Gerhard Siegel gave an edgy portrayal of the fear-ridden Captain who mercilessly belittles the hapless Wozzeck, and Walter Fink’s megalomaniacal Doctor was sung with a powerful, resonant bass. Stuart Skelton, made an excellent Met debut as the Drum Major, combining bravado and coarseness in his advances to Marie and, later, in his drunken assault on Wozzeck. Also noteworthy were Russell Thomas as Andres, Wendy White as Margret, and Philippe Castagner in the brief role of the Fool. The remaining parts and the choral singing were all ably performed.
The production, sets, costumes, and lighting are ideally matched to the music and story. Lamos’s overall approach is for visual and dramatic simplicity that complements the rigorous score. Robert Israel’s sets consist of tall, blank walls that change positions and angles from one scene to another, with only minimal props to distinguish locales. This made it possible to effect smoothly the many quick scene-changes; most of Berg’s orchestral interludes are only about a minute long.
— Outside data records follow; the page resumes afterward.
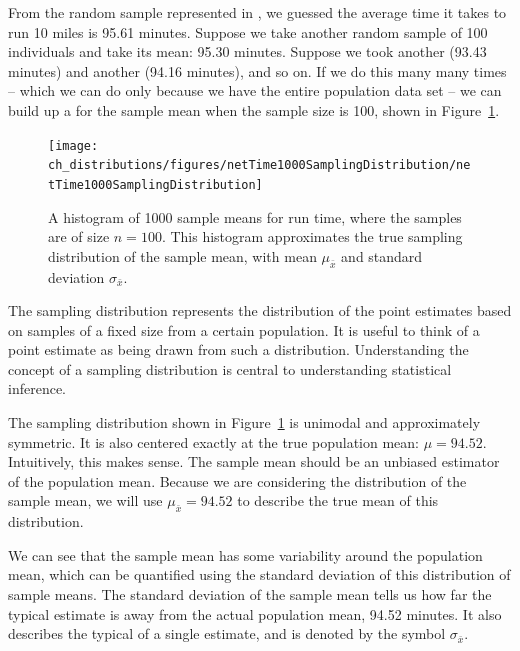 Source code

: From the random sample represented in , we guessed the average time it takes to run 10 miles is 95.61 minutes. Suppose we take another random sample of 100 individuals and take its mean: 95.30 minutes. Suppose we took another (93.43 minutes) and another (94.16 minutes), and so on. If we do this many many times -- which we can do only because we have the entire population data set -- we can build up a  for the sample mean when the sample size is 100, shown in Figure~\ref{netTime1000SamplingDistribution}.

\begin{figure}
   \centering
   \texttt{[image: ch\_distributions/figures/netTime1000SamplingDistribution/netTime1000SamplingDistribution]}
   \caption{A histogram of 1000 sample means for run time, where the samples are of size $n=100$.  This histogram approximates the true sampling distribution of the sample mean, with mean $\mu_{\bar{x}}$ and standard deviation $\sigma_{\bar{x}}$. }
   \label{netTime1000SamplingDistribution}
\end{figure}

\begin{termBox}{
The sampling distribution represents the distribution of the point estimates based on samples of a fixed size from a certain population. It is useful to think of a point estimate as being drawn from such a distribution. Understanding the concept of a sampling distribution is central to understanding statistical inference.}
\end{termBox}

The sampling distribution shown in Figure~\ref{netTime1000SamplingDistribution} is unimodal and approximately symmetric. It is also centered exactly at the true population mean: $\mu=94.52$. Intuitively, this makes sense. The sample mean should be an unbiased estimator of the population mean. Because we are considering the distribution of the sample mean, we will use $\mu_{\bar{x}} = 94.52$ to describe the true mean of this distribution.

We can see that the sample mean has some variability around the population mean, which can be quantified using the standard deviation of this distribution of sample means. The standard deviation of the sample mean tells us how far the typical estimate is away from the actual population mean, 94.52 minutes.  It also describes the typical  of a single estimate, and is denoted by the symbol $\sigma_{\bar{x}}$. 

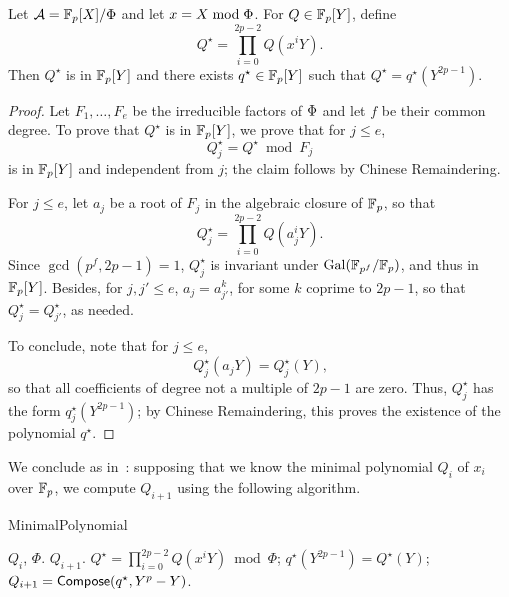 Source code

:\begin{lemma}
  \label{lemma:poly-cyclic}
  Let $\mathcal{A}=\mathbb{F}_p[X]/\Phi$ and let $x = X \bmod \Phi$. For
  $Q\in\mathbb{F}_p[Y]$, define 
  \begin{equation}
    \label{eq:73}
    Q^\star = \prod_{i=0}^{2p-2}Q(x^iY)
    \text{.}    
  \end{equation}
  Then $Q^\star$ is in $\mathbb{F}_p[Y]$ and there exists $q^\star\in\mathbb{F}_p[Y]$
  such that $Q^\star = q^\star(Y^{2p-1})$.
\end{lemma}
\begin{proof}
  Let $F_1,\dots,F_e$ be the irreducible factors of $\Phi$ and let
  $f$ be their common degree. To prove that $Q^\star$ is in $\mathbb{F}_p[Y]$,
  we prove that for $j \le e$, 
  \begin{equation}
    \label{eq:74}
    Q^\star_j = Q^\star \bmod F_j    
  \end{equation}
  is in $\mathbb{F}_p[Y]$ and independent from $j$; the claim follows by
  Chinese Remaindering.

  For $j \le e$, let $a_j$ be a root of $F_j$ in the algebraic closure
  of $\mathbb{F}_p$, so that
  \begin{equation}
    \label{eq:75}
    Q^\star_j = \prod_{i=0}^{2p-2}Q(a_j^iY)
    \text{.}
  \end{equation}
  Since $\gcd(p^f,2p-1)=1$, $Q^\star_j$ is invariant under ${\rm
    Gal}(\mathbb{F}_{p^f}/\mathbb{F}_p)$, and thus in $\mathbb{F}_p[Y]$. Besides, for $j,j'\le
  e$, $a_j = a_{j'}^k$, for some $k$ coprime to $2p-1$, so that
  $Q^\star_j= Q^\star_{j'}$, as needed.

  To conclude, note that for $j \le e$,
  \begin{equation}
    \label{eq:76}
    Q^\star_j(a_jY)=Q^\star_j(Y)
    \text{,}    
  \end{equation}
  so that all coefficients of degree not a multiple of $2p-1$ are
  zero.  Thus, $Q^\star_j$ has the form $q^\star_j(Y^{2p-1})$; by
  Chinese Remaindering, this proves the existence of the polynomial
  $q^\star$.
\end{proof}


We conclude as in~\cite{cantor89}: supposing that we know the minimal
polynomial $Q_i$ of $x_i$ over $\mathbb{F}_p$, we compute $Q_{i+1}$ using the
following algorithm.

\begin{algorithm}
  \caption{MinimalPolynomial}
  \begin{algorithmic}[1]
    \REQUIRE $Q_i$, $\Phi$.
    \ENSURE $Q_{i+1}$.
    \STATE \label{alg:minpol-Qstar}$Q^\star = \prod_{i=0}^{2p-2}Q(x^iY) \bmod \Phi$;
    \STATE \label{alg:minpol-qstar}$q^\star(Y^{2p-1}) = Q^\star(Y)$;
    \STATE \label{alg:minpol-Q}$Q_{i+1} = {\sf Compose}(q^\star,Y^p-Y)$.
  \end{algorithmic}
\end{algorithm}



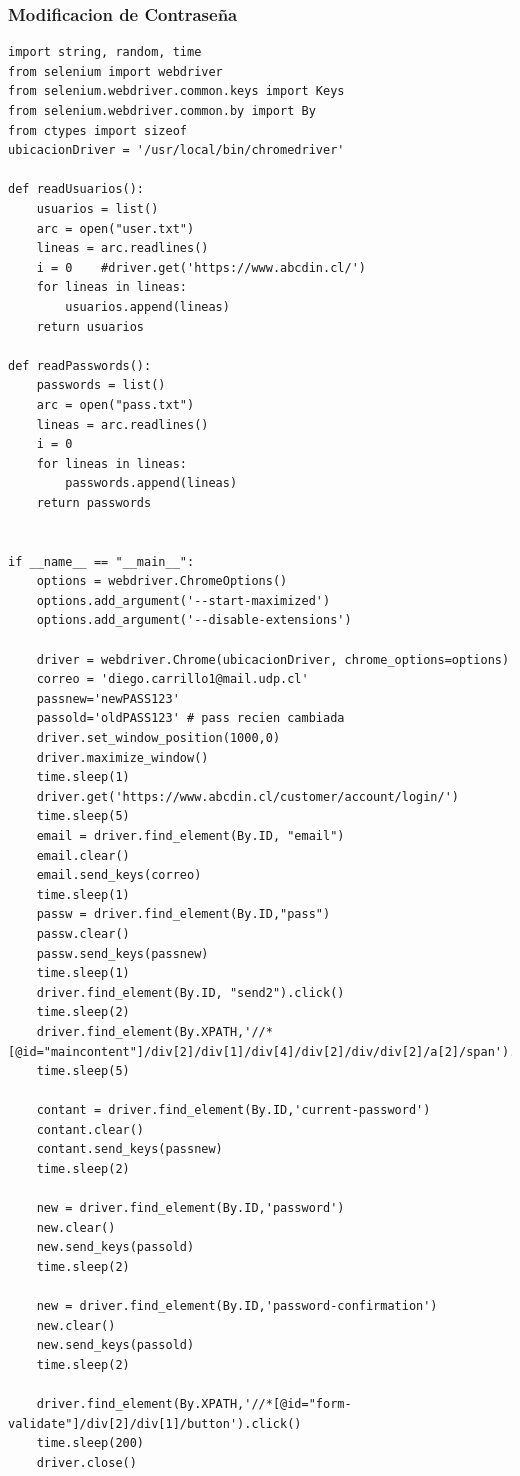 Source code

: \documentclass[]{article}
\begin{document}
\newpage
\subsubsection{Modificacion de Contraseña}
\begin{lstlisting}[lenguaje=py]
import string, random, time
from selenium import webdriver
from selenium.webdriver.common.keys import Keys
from selenium.webdriver.common.by import By
from ctypes import sizeof
ubicacionDriver = '/usr/local/bin/chromedriver'

def readUsuarios():
    usuarios = list()
    arc = open("user.txt")
    lineas = arc.readlines()
    i = 0    #driver.get('https://www.abcdin.cl/')
    for lineas in lineas:
        usuarios.append(lineas)
    return usuarios

def readPasswords():
    passwords = list()
    arc = open("pass.txt")
    lineas = arc.readlines()
    i = 0
    for lineas in lineas:
        passwords.append(lineas)
    return passwords


if __name__ == "__main__":
    options = webdriver.ChromeOptions()
    options.add_argument('--start-maximized')
    options.add_argument('--disable-extensions')

    driver = webdriver.Chrome(ubicacionDriver, chrome_options=options)
    correo = 'diego.carrillo1@mail.udp.cl'
    passnew='newPASS123'
    passold='oldPASS123' # pass recien cambiada
    driver.set_window_position(1000,0)
    driver.maximize_window()
    time.sleep(1)
    driver.get('https://www.abcdin.cl/customer/account/login/')
    time.sleep(5)
    email = driver.find_element(By.ID, "email")
    email.clear()
    email.send_keys(correo)
    time.sleep(1)
    passw = driver.find_element(By.ID,"pass")
    passw.clear()
    passw.send_keys(passnew)
    time.sleep(1)
    driver.find_element(By.ID, "send2").click()
    time.sleep(2)
    driver.find_element(By.XPATH,'//*[@id="maincontent"]/div[2]/div[1]/div[4]/div[2]/div/div[2]/a[2]/span').click()
    time.sleep(5)
    
    contant = driver.find_element(By.ID,'current-password')
    contant.clear()
    contant.send_keys(passnew)
    time.sleep(2)

    new = driver.find_element(By.ID,'password')
    new.clear()
    new.send_keys(passold)
    time.sleep(2)

    new = driver.find_element(By.ID,'password-confirmation')
    new.clear()
    new.send_keys(passold)
    time.sleep(2)

    driver.find_element(By.XPATH,'//*[@id="form-validate"]/div[2]/div[1]/button').click()
    time.sleep(200)
    driver.close()
\end{lstlisting}
\end{document}
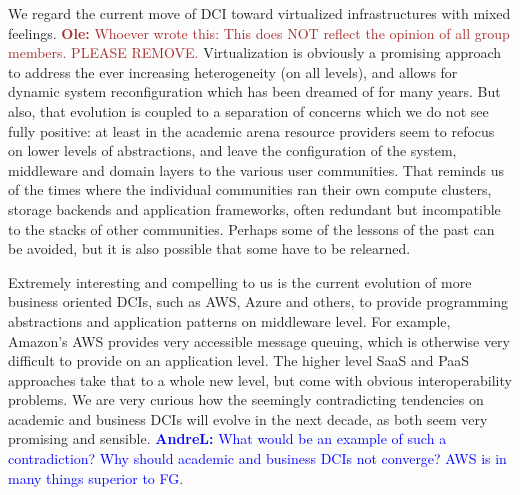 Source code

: \documentclass[]{article}
\newcommand{\B}[1]{\textbf{#1}}
\newcommand{\todo}[1]{{\textcolor{red}{\B{TODO:} #1 }}}
\newcommand{\alnote}[1]{{\textcolor{blue}{    \B{AndreL:  } #1 }}}
\newcommand{\ownote}[1]{{\textcolor{Brown}{   \B{Ole:     } #1 }}}
\newcommand{\alnote}[1]{}
\newcommand{\ownote}[1]{}
\begin{document}
We regard the current move of DCI toward virtualized infrastructures
with mixed feelings. \ownote{Whoever wrote this: This does NOT reflect
  the opinion of all group members. PLEASE REMOVE.} Virtualization is
obviously a promising approach to address the ever increasing
heterogeneity (on all levels), and allows for dynamic system
reconfiguration which has been dreamed of for many years.  But also,
that evolution is coupled to a separation of concerns which we do not
see fully positive: at least in the academic arena resource providers
seem to refocus on lower levels of abstractions, and leave the
configuration of the system, middleware and domain layers to the
various user communities.  That reminds us of the times where the
individual communities ran their own compute clusters, storage
backends and application frameworks, often redundant but incompatible
to the stacks of other communities.  Perhaps some of the lessons of
the past can be avoided, but it is also possible that some have to be
relearned.

Extremely interesting and compelling to us is the current evolution of
more business oriented DCIs, such as AWS, Azure and others, to provide
programming abstractions and application patterns on middleware level.
For example, Amazon's AWS provides very accessible message queuing,
which is otherwise very difficult to provide on an application level.
The higher level SaaS and PaaS approaches take that to a whole new
level, but come with obvious interoperability problems.  We are very
curious how the seemingly contradicting tendencies on academic and
business DCIs will evolve in the next decade, as both seem very
promising and sensible. \alnote{What would be an example of such a
  contradiction? Why should academic and business DCIs not converge?
  AWS is in many things superior to FG.}


\end{document}
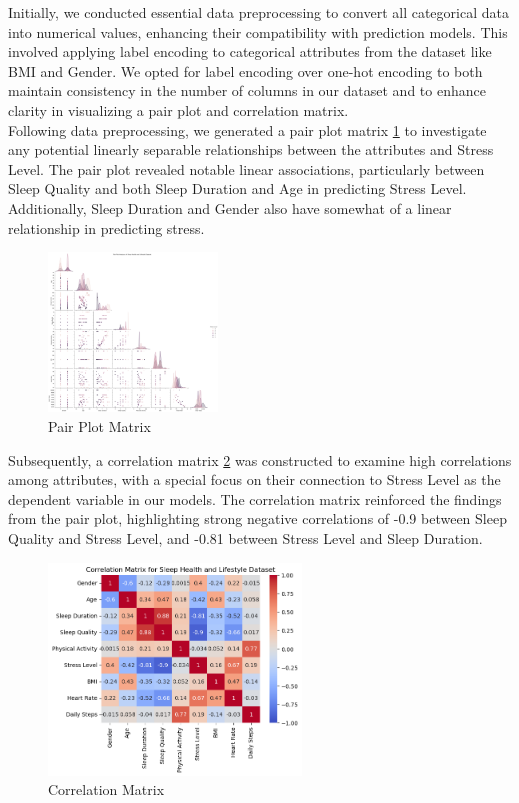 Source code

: \documentclass[11pt, letterpaper]{article}
\begin{document}
    \noindent Initially, we conducted essential data preprocessing to convert all categorical data into numerical values, enhancing their compatibility with prediction models. This involved applying label encoding to categorical attributes from the dataset like BMI and Gender. We opted for label encoding over one-hot encoding to both maintain consistency in the number of columns in our dataset and to enhance clarity in visualizing a pair plot and correlation matrix.\\
    
    \noindent Following data preprocessing, we generated a pair plot matrix \ref{fig:pairplot} to investigate any potential linearly separable relationships between the attributes and Stress Level. The pair plot revealed notable linear associations, particularly between Sleep Quality and both Sleep Duration and Age in predicting Stress Level. Additionally, Sleep Duration and Gender also have somewhat of a linear relationship in predicting stress.\\
    
    \begin{figure}[H]
        \centering
        \includegraphics[width=0.40\textwidth]{pairplot.png}
        \caption{Pair Plot Matrix}
        \label{fig:pairplot}
    \end{figure}

    \noindent Subsequently, a correlation matrix \ref{fig:correlation} was constructed to examine high correlations among attributes, with a special focus on their connection to Stress Level as the dependent variable in our models. The correlation matrix reinforced the findings from the pair plot, highlighting strong negative correlations of -0.9 between Sleep Quality and Stress Level, and -0.81 between Stress Level and Sleep Duration.
    
    \begin{figure}[H]
        \centering
        \includegraphics[width=0.60\textwidth]{correlation.png}
        \caption{Correlation Matrix}
        \label{fig:correlation}
    \end{figure}
\end{document}
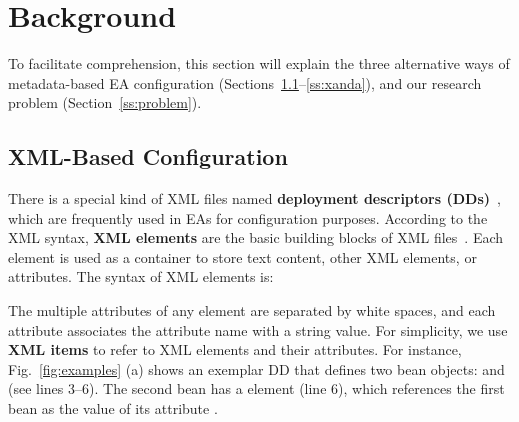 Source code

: \vspace{-1.em}
\section{Background}\label{se:background}

To facilitate comprehension, 
this section will explain the three alternative ways of metadata-based EA configuration (Sections~\ref{ss:xml}--\ref{ss:xanda}), and our research problem
(Section~\ref{ss:problem}).

\vspace{-0.5em}
\subsection{XML-Based 
Configuration}\label{ss:xml}
There is a special kind of XML files named \textbf{deployment descriptors (DDs)}~\cite{DD_javaEE}, which are frequently used in EAs for configuration purposes. According to the XML syntax, 
\textbf{XML elements} are the basic building blocks of XML files~\cite{xml-elements}. %
Each element is used as a container to store text content, other XML elements, or attributes. The syntax of XML elements is:


\noindent 
The multiple attributes of any element are separated by white spaces, and each attribute associates the attribute name with a string value. For simplicity, we use \textbf{XML items} to refer to XML elements and their attributes.
For instance, Fig.~\ref{fig:examples} (a)  shows an exemplar DD that defines two bean objects:  and  (see lines 3--6). The second bean has a  element (line 6), which references the first bean as the value of its attribute . %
Israel’s costumes are attractive and suggestive of the early-nineteenth-century.
James F. Ingalls’s effective use of light and shadow creates a variety of moods, including dazzlingly reflected sunshine in the scene in which the coupling of Marie and the Drum Major is graphically depicted (a departure from Berg’s instruction calling for an empty stage before the Act One curtain falls). In the scene by the pond, as Marie remarks on how the moon rises red, the backdrop turns to a mottled crimson and remains thus in the later scene in which Wozzeck drowns, with the Captain and Doctor seen in virtual silhouette against the expanse of that color as they ignore the dying man’s moans.
As excellent as the singers were, the strongest praise of all must go to Levine and the Met Orchestra, the heart of the score being the interludes and which demand virtuosic playing. Each offered wonders. The strings were achingly beautiful preceding Marie’s initial scene, and in Act Two there were outstanding solos on cello, flute and violin. The brief but powerful link that followed the opera’s dramatic focal point, Marie’s murder, was also its most dramatic musical moment. First, a crescendo built to huge volume as one instrument after another joined in, all playing B natural. After a series of rapid drum-beats, a second crescendo ensued, still entirely on B, but this time with the entire orchestra playing together. The opera’s last (and longest) interlude combines melancholic strings with pungent brass and winds, growing in intensity as trumpets and trombones played above string tremolos. It finally gives way to the sound of innocent children at play, who rush off toward the murder scene, leaving Wozzeck and Marie’s orphaned child alone, uncomprehending of the tragedy that has befallen him. James Levine waved from the pit to acknowledge huge ovations before and after the performance.